The purpose of the simulation argument is different: not to set up a skeptical problem as a challenge to epistemological theories and common sense, but rather to argue that we have interesting empirical reasons to believe that a certain disjunctive claim about the world is true (that is, (1)v(2)v(3)). The simulation argument relies crucially on non-obvious empirical premises about future technological abilities. And the conclusion of the simulation argument is not simply that we cannot be certain that we are not living in a simulation. If we knew that fSIM (the faction of all human-like beings who are simulated) was very small but non-zero, we might not be able to be completely certain that we are not in a simulation, but this would not be a very interesting contention.

In other words, among many other assumptions, the argument assumes that we can trust our empirical observations. If we take the Aristotelian assumption that the world around us is the only reality that exists, then we have no choice in the matter. But a simulation inhabited by human-like beings must contain a reality greater than its own. If we are to know anything about that other reality, we must develop an epistemology of transcendence. Our model ought to be Plato, not Aristotle. Our a priori assumptions must include some way of relating knowledge obtained empirically to knowledge of the transcendent reality. Bostrom, in his reply to Brian Weatherson [PDF], sweeps the issue under the rug; he argues that the simulated human is only likely to be wrong when it comes to the question of whether or not they are simulated and in all other respects are epistemologically competent.

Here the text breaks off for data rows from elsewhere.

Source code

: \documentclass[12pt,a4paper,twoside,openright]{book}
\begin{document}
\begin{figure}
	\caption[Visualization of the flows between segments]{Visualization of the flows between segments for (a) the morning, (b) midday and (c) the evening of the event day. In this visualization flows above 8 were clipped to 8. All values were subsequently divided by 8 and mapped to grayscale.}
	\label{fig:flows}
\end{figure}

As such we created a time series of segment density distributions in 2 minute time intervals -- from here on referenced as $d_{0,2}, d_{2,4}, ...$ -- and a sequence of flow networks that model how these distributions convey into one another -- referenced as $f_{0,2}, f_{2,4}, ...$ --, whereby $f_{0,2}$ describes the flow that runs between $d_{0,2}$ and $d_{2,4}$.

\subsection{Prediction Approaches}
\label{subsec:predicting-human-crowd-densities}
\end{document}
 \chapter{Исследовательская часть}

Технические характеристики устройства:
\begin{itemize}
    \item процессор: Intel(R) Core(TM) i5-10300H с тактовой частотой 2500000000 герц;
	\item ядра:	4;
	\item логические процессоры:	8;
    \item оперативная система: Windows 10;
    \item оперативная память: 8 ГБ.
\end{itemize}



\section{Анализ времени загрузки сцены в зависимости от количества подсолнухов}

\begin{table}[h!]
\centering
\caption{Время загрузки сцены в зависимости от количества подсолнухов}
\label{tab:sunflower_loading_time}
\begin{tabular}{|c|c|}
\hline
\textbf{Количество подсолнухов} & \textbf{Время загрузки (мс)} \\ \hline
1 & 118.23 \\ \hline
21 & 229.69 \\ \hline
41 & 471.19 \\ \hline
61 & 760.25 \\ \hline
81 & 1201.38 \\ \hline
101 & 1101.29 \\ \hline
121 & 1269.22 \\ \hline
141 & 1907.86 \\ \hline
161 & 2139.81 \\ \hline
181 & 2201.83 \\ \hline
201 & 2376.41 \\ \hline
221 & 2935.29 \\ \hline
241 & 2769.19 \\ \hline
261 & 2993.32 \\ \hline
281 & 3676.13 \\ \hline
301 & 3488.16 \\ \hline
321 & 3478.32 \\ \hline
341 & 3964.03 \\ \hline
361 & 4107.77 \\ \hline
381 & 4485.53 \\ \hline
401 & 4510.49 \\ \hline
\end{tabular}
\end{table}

But the critical question is not whether the simulated human can have transcendental knowledge, but whether observations about computational power, human psychology, and statistical certainty are transferable from this reality to any potential transcendent reality. I would argue that if they are transferable, they must endure some sort of transformation themselves. If as a species we create a certain ratio of descendants that happen to reside in computer simulations to descendants that live in physical space, it tells us little to nothing about the ratio of descendants our creators have spawned of each type. Any conclusions we draw from this ratio must be tempered by humility.


As I read the paper, I kept waiting for the punchline. But it never came. Nick Bostrom seems sincere in his belief that the castle in the air that he has constructed is supported by empirical evidence even though our current observations show that no human-like being has ever been simulated on a computer and 100% of the people known to exist are part of the same reality that we inhabit. Therefore, if we are simulated, we have been deceived by someone very powerful and of questionable morality.